▶ Saved data entries
★ ★ ★
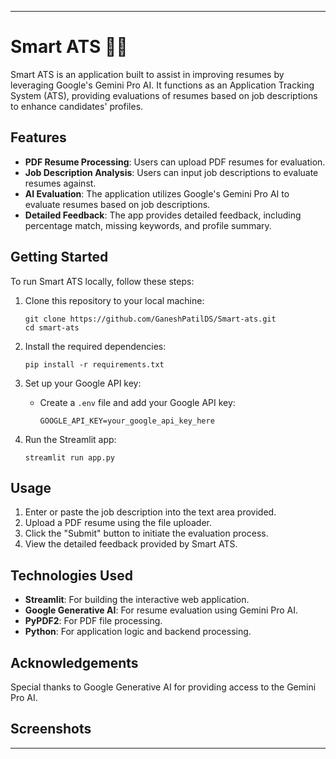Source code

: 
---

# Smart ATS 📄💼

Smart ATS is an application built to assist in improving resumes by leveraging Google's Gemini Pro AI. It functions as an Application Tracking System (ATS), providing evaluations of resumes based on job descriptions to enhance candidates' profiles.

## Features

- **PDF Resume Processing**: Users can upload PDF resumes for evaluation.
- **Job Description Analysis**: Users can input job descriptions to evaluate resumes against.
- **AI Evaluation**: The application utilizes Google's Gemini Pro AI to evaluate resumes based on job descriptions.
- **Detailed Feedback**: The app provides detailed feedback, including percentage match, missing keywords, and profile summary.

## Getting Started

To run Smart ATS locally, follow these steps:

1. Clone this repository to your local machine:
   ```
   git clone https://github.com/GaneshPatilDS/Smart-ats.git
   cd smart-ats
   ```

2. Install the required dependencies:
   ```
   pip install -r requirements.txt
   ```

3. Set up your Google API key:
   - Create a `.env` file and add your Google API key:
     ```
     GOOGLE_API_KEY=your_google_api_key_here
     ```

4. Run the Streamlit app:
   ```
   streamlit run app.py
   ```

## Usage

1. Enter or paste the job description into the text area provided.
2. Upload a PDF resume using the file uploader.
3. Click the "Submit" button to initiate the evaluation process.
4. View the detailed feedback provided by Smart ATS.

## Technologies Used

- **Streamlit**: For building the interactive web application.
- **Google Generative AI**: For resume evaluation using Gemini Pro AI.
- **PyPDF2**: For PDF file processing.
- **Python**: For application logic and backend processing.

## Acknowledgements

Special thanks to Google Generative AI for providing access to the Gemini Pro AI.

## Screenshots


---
★ ★ ★
▶ REQUIREMENT
Search the entries for the word "providing". Copy each line where it appears.

▶ ANSWER TO THE EXERCISE
Smart ATS is an application built to assist in improving resumes by leveraging Google's Gemini Pro AI. It functions as an Application Tracking System (ATS), providing evaluations of resumes based on job descriptions to enhance candidates' profiles.
Special thanks to Google Generative AI for providing access to the Gemini Pro AI.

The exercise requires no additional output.